**Data supplied**
□ □ □ □ □ □ □

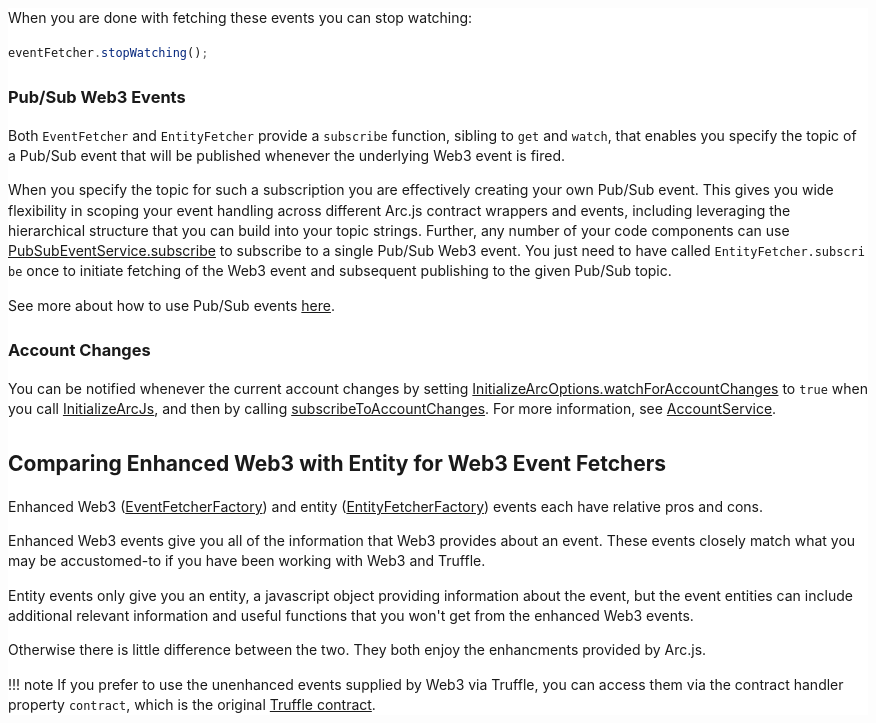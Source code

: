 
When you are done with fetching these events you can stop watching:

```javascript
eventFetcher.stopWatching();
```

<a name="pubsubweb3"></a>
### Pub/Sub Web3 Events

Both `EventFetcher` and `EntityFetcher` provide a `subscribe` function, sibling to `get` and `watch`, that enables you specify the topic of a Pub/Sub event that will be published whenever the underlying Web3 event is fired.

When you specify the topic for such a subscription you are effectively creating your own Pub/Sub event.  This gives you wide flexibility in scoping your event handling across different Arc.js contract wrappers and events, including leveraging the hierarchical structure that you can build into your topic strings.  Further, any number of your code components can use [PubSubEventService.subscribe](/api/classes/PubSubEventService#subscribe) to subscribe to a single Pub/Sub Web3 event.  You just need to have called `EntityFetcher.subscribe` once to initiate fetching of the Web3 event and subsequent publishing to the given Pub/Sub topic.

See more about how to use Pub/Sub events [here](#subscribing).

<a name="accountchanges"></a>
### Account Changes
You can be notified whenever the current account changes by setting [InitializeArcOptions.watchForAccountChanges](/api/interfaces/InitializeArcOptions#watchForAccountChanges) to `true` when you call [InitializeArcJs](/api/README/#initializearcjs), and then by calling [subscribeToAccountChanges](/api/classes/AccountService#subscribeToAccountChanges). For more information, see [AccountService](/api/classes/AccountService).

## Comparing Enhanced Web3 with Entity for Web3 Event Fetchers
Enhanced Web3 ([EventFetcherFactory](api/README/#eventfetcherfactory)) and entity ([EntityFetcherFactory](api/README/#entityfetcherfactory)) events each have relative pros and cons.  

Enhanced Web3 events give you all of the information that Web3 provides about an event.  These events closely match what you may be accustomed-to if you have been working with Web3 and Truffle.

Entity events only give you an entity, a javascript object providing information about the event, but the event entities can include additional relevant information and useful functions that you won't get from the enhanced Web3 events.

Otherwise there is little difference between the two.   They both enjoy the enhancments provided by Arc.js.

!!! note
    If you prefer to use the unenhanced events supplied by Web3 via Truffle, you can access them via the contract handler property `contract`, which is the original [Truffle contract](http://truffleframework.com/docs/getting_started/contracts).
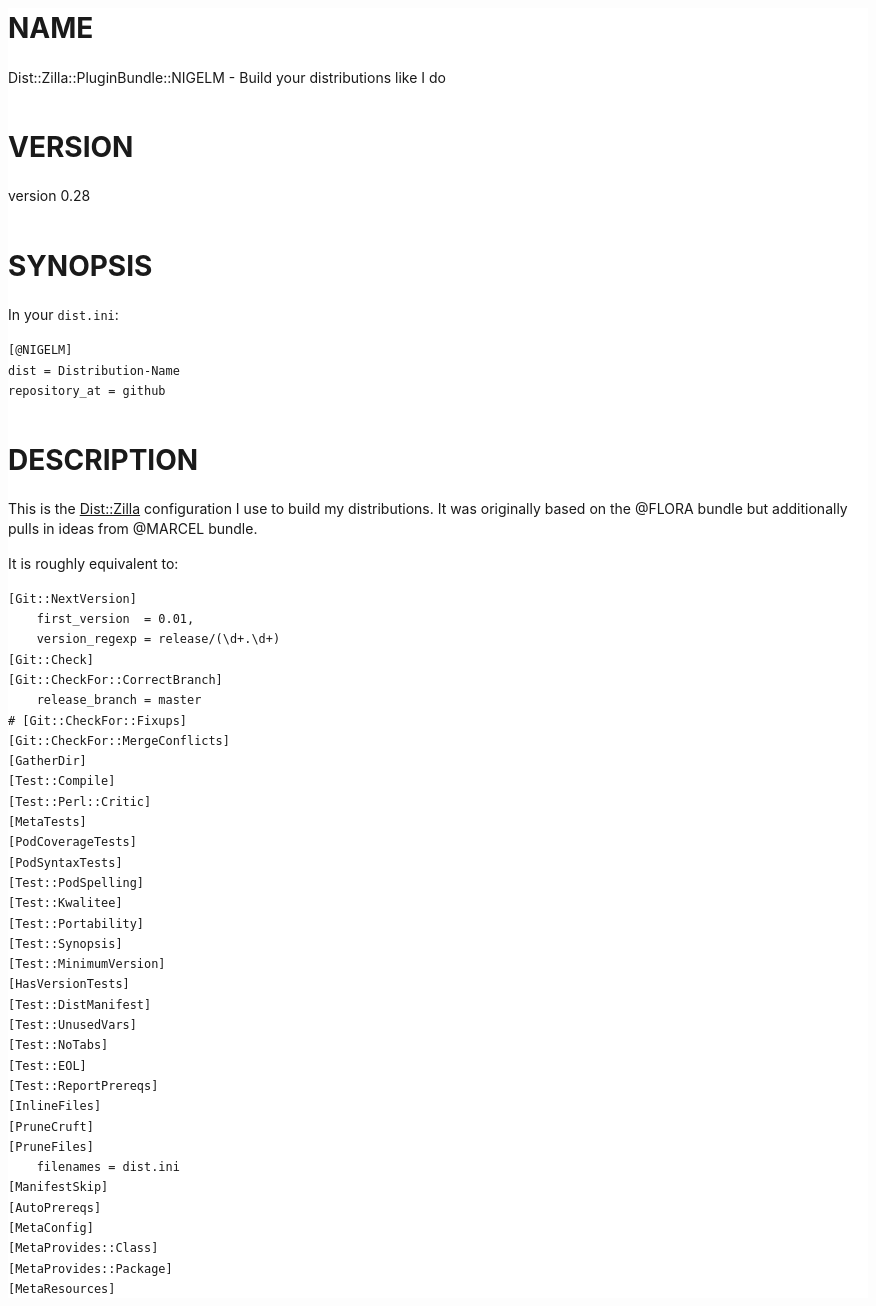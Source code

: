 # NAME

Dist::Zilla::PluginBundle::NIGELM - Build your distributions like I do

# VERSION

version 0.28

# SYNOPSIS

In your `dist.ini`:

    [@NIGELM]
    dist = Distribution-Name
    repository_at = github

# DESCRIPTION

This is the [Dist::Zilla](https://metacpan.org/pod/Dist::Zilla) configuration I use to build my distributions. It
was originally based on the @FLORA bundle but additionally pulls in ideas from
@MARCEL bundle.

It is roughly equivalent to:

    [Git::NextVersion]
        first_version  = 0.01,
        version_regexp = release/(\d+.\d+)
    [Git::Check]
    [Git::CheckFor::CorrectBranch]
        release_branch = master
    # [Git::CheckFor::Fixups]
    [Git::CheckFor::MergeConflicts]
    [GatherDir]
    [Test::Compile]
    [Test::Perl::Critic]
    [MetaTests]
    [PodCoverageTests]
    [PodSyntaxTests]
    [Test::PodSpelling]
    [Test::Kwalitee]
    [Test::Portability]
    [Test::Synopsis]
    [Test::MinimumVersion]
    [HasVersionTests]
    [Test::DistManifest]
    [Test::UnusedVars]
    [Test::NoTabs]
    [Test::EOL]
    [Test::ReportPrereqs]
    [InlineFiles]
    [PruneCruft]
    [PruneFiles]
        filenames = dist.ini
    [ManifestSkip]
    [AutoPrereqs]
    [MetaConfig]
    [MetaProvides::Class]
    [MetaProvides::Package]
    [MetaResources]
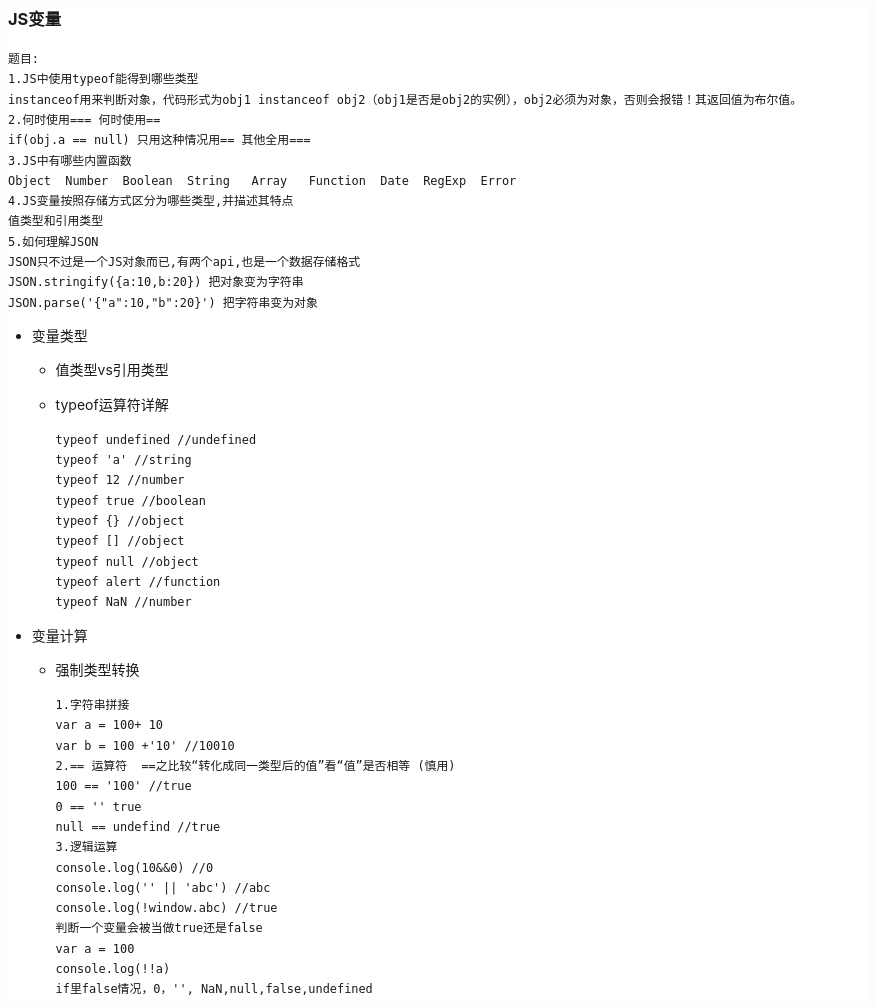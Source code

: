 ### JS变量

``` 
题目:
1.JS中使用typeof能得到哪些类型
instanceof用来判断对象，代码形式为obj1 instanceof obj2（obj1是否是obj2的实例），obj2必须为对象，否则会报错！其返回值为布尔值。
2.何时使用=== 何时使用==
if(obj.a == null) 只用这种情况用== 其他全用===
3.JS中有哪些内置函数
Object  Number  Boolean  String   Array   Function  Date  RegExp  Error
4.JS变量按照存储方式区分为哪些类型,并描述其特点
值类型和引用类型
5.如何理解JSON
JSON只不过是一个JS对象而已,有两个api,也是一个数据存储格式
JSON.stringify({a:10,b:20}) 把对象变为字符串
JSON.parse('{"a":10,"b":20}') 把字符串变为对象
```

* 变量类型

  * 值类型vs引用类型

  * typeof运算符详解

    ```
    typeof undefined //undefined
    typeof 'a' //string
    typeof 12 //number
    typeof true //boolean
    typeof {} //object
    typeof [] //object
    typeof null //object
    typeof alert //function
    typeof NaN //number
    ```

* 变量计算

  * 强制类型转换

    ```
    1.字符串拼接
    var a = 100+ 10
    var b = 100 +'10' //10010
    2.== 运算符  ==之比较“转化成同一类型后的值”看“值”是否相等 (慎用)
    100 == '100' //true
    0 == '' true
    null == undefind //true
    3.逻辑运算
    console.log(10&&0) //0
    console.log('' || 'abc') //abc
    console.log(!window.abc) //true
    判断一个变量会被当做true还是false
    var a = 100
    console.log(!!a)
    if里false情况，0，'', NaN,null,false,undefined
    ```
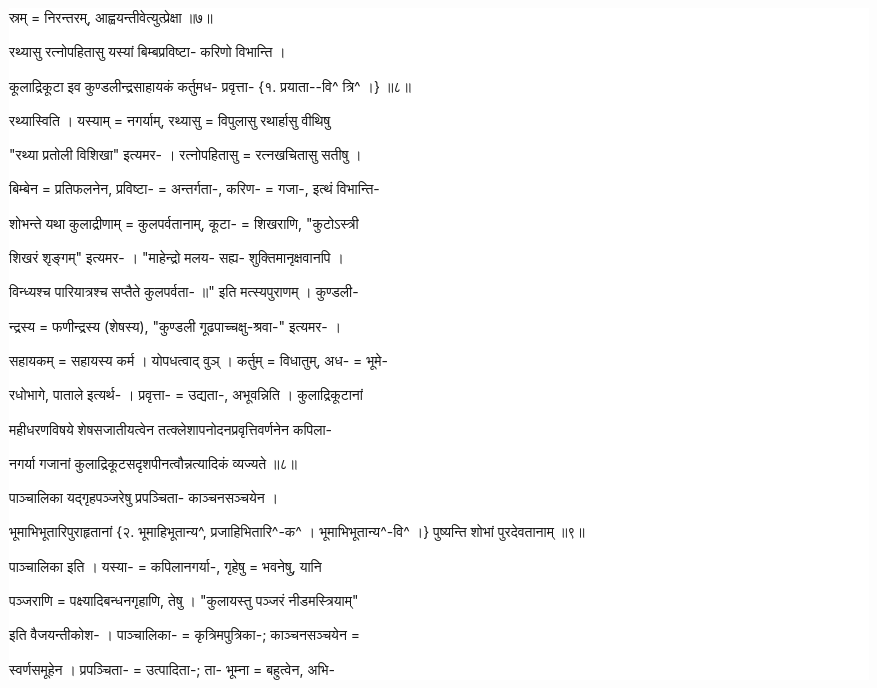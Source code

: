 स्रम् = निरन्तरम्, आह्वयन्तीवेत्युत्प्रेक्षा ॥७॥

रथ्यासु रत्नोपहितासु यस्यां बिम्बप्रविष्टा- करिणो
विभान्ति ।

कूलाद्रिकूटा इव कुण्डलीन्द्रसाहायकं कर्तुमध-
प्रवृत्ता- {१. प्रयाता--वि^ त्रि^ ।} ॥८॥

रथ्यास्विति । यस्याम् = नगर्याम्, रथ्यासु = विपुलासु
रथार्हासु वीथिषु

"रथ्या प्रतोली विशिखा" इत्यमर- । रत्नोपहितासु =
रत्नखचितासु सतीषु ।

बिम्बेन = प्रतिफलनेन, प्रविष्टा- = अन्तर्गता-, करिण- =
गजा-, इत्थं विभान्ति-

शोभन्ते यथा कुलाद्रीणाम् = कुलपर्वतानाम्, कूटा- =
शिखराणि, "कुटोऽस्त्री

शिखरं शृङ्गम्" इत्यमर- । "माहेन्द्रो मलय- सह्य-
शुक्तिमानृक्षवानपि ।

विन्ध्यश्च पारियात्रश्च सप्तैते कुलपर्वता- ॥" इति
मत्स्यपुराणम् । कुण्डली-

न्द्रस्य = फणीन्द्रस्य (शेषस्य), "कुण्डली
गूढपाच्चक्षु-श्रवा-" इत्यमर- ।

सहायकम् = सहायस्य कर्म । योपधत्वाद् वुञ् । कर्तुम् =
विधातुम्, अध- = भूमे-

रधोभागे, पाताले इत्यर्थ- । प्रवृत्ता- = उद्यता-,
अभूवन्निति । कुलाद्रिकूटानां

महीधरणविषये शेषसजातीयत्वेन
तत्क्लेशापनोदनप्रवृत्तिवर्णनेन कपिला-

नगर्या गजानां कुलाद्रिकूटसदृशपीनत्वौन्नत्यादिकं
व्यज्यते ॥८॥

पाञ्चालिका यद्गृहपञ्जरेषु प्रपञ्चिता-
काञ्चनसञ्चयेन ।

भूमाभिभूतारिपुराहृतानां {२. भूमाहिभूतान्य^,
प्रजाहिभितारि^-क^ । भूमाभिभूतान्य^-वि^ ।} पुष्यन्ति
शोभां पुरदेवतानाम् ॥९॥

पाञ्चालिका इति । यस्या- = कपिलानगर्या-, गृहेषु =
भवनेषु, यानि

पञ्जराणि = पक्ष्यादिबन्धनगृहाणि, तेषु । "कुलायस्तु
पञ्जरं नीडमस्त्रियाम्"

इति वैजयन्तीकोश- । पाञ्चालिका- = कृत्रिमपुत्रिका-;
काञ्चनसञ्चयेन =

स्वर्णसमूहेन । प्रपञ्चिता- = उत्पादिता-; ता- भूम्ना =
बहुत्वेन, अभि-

□ □ □ □ □ □ □

**Try it**
Go through the records and pull out each line that includes the word "fetching".

**Result of the exercise**
When you are done with fetching these events you can stop watching:
When you specify the topic for such a subscription you are effectively creating your own Pub/Sub event.  This gives you wide flexibility in scoping your event handling across different Arc.js contract wrappers and events, including leveraging the hierarchical structure that you can build into your topic strings.  Further, any number of your code components can use [PubSubEventService.subscribe](/api/classes/PubSubEventService#subscribe) to subscribe to a single Pub/Sub Web3 event.  You just need to have called `EntityFetcher.subscribe` once to initiate fetching of the Web3 event and subsequent publishing to the given Pub/Sub topic.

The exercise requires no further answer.